7.6.13

A Few Lessons Learned

Bjorn feeding tarpon at Robbie's.
Good sunglasses with the right lens colour make a huge difference for spotting fish, something I usually suck at. I've had good glasses before - Maui's and Smith's and Kaenon's. I recently got a pair of Maui Jims with the HT (High Transmission) lens, and I spotted more fish than I ever have before, anywhere.
 
Invest in quick dry underwear. It's fantastic to have all the lightweight, quick dry pants and shirts you can imagine, but wet underwear stay wet. For a long time.
 
Spend as much time on your feet as you can before you go. Otherwise, after two days standing on the bow of a flats boat trying to keep your balance your feet and ankles will hurt and swell up like they've been smashed with a sledgehammer.
 
Short shots at fish are almost harder than long shots. Okay, not almost, they are harder.
 
Apparently I say "out" and "about" funny. Never knew that.
 
Driving with Bjorn is likely to result in some... we'll call them "slight detours".
 
One of the greatest things you will ever experience is hand feeding the tarpon at a place called Robbie's in Islamorada. If you ever want to feel like a little kid again, you need to go and experience this.
 
Fishing for Oceanside tarpon will RUIN you. You will get home and not be able to think of anything else, except the fish you saw and had shots at and had follow your fly, and getting back there to do it again.
 
More to come...

4.6.13

The Beach Boys Had It Right



After fishing drinks and stories as the sun sets on Islamorada.

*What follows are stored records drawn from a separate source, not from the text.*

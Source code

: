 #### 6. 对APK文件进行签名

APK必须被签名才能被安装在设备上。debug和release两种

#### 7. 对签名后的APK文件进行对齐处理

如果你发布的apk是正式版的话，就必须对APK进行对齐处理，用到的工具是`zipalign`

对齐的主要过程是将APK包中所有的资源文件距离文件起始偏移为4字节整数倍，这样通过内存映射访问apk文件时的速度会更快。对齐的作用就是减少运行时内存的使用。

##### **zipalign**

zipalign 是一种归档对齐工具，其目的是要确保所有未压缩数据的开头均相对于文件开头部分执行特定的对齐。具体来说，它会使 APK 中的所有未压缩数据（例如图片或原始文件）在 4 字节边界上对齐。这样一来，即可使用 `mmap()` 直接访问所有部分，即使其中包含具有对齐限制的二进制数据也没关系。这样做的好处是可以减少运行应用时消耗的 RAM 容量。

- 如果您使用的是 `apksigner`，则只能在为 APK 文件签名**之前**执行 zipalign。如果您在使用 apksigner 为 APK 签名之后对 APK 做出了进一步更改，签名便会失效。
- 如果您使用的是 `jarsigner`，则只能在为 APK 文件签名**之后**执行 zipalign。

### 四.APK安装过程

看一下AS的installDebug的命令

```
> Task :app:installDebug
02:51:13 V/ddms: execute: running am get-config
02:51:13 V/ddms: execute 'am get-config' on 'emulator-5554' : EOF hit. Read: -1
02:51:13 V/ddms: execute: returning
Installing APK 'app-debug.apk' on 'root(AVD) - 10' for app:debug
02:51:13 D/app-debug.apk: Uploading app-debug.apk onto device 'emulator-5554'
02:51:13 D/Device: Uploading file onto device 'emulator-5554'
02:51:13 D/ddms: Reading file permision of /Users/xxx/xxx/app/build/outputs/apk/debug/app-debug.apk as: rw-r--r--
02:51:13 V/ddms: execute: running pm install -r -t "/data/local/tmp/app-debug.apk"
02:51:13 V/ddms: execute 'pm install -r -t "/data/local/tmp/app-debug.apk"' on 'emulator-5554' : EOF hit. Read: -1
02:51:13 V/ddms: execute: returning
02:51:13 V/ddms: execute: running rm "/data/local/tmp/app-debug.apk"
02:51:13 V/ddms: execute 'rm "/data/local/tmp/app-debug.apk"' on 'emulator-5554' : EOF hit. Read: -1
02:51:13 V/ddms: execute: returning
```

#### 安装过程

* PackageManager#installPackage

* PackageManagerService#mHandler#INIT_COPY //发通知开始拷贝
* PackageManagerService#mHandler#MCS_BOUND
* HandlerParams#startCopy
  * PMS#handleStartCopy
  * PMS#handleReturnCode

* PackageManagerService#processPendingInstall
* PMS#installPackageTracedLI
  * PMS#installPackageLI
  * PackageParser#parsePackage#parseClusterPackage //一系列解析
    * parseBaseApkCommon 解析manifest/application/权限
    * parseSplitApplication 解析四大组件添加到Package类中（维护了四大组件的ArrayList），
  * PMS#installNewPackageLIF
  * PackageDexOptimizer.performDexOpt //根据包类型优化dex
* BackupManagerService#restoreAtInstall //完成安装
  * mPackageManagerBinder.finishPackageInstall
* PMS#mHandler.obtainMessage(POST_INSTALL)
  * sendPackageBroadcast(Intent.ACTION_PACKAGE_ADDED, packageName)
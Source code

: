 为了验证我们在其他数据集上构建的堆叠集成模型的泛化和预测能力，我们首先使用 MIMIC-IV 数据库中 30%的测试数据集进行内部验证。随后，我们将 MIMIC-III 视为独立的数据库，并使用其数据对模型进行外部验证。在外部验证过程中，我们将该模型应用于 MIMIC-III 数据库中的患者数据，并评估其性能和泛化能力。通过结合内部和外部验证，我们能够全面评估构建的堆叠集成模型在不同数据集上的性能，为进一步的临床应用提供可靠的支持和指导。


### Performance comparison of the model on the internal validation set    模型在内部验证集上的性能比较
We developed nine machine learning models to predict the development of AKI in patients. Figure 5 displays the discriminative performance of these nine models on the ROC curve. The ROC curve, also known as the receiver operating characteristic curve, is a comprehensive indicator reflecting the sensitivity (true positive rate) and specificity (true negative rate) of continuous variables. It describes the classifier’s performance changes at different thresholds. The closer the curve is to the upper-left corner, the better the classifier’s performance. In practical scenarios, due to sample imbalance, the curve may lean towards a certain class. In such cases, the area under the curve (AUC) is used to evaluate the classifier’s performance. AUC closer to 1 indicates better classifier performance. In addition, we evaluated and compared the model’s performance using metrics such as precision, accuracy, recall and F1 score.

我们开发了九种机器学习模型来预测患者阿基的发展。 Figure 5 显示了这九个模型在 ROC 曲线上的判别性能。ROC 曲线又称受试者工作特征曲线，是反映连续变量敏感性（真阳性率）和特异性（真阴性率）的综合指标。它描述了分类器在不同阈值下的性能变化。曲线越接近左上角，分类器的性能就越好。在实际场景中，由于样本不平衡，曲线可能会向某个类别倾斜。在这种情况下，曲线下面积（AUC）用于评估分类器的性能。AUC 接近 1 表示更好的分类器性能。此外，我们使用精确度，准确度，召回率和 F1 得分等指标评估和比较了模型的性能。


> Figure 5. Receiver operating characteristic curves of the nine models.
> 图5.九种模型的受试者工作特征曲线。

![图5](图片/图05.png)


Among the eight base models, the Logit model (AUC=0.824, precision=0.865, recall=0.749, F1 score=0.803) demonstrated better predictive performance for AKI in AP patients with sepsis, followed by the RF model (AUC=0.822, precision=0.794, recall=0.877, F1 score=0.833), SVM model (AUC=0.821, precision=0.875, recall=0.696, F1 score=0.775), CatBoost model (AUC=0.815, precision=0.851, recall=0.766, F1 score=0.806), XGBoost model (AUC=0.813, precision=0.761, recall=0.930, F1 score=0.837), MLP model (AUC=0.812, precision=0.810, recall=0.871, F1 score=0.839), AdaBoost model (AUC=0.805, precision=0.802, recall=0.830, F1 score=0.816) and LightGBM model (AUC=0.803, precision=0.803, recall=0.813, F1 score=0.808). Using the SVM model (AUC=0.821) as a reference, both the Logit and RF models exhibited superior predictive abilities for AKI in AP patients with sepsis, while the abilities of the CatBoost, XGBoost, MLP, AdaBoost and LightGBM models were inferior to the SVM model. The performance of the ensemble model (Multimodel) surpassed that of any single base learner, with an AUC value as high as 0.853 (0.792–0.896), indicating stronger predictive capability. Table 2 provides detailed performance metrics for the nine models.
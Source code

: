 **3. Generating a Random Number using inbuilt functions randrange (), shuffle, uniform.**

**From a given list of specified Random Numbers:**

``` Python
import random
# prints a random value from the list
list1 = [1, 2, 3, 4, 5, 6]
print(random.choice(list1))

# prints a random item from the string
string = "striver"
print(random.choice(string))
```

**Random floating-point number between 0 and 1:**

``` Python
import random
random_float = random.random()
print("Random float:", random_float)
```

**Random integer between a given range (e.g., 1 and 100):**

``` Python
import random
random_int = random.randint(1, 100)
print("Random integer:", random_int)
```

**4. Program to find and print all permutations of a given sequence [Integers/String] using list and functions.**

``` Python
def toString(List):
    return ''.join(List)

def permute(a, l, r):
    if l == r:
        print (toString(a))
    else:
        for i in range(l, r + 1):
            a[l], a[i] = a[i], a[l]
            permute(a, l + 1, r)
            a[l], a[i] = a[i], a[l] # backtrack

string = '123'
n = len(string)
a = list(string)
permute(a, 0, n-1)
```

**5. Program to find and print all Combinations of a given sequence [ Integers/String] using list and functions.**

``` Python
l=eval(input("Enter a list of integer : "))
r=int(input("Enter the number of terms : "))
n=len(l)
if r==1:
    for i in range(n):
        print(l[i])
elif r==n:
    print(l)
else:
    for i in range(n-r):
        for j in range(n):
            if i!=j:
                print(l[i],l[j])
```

When I was a kid there was one summer when my sister and I, along with the two girls who lived beside us, were obsessed with the soundtrack to the movie Cocktail. In particular, the song Kokomo by the Beach Boys. We knew all the lyrics and would sing them over and over, day after day. I just got home from a trip to Florida, and the first day after Key Largo was mentioned that song popped into my head and would not leave, that one section of chorus a little mantra playing in the back of my mind. That summer we spent singing those words resonates with me as I always envisioned these fantastical places of blue water, white sand and hot sun, where life was pure happiness at all times. I never really imagined that these places where real and that I would ever have the opportunity to visit them. The idea of traveling to paradise always makes me feel like a little girl, and that childhood fantasy of sunbathing on a tropical island with a cute guy by my side has been slightly altered to fishing flats and aquamarine coloured waters in the hot sun, and ending the days having cold drinks with good friends.
 
We never actually spent time in Key Largo on this trip, but we did drive through it on the way to and from Islamorada. Paradise? Yes. While the hot sun part of the dream was a little hit and miss, the fishing and cold drinks with friends part came true. Now that I'm home it still feels like a dream, albeit one I was able to take pictures of and that was shared with other people.
 
There is never enough time on trips like these. I almost get resentful of the time I spend sleeping, as short as those few hours are. I come home and I obsess over the shots I missed, the casts I messed up, the times I did everything right and didn't get a look, the follows that never became eats, the eats that never materialized into hooked fish, and those fish I did get to hand, so strong and beautiful. I lament over the weather and wonder if I fished hard enough. I try to remember the masses of information that were offered to me and hope I can remember it all. I close my eyes and see tarpon swimming at me. I take a deep breath and imagine I'm smelling salty air and tropical flowers. I miss the people I fished, shared laughs and great conversations with, in this case Matt and Bjorn, Davin and Eric. I desperately wish that a year wasn't 12 months long so that our next trip could be starting tomorrow.
 
There are so many stories to tell from this trip, so many experiences to share, and so many people to thank. Kokomo was about a fictional place off the Florida Keys, but for me now, Kokomo is a state of mind enriched by memories that I hope to have the opportunity to make more of.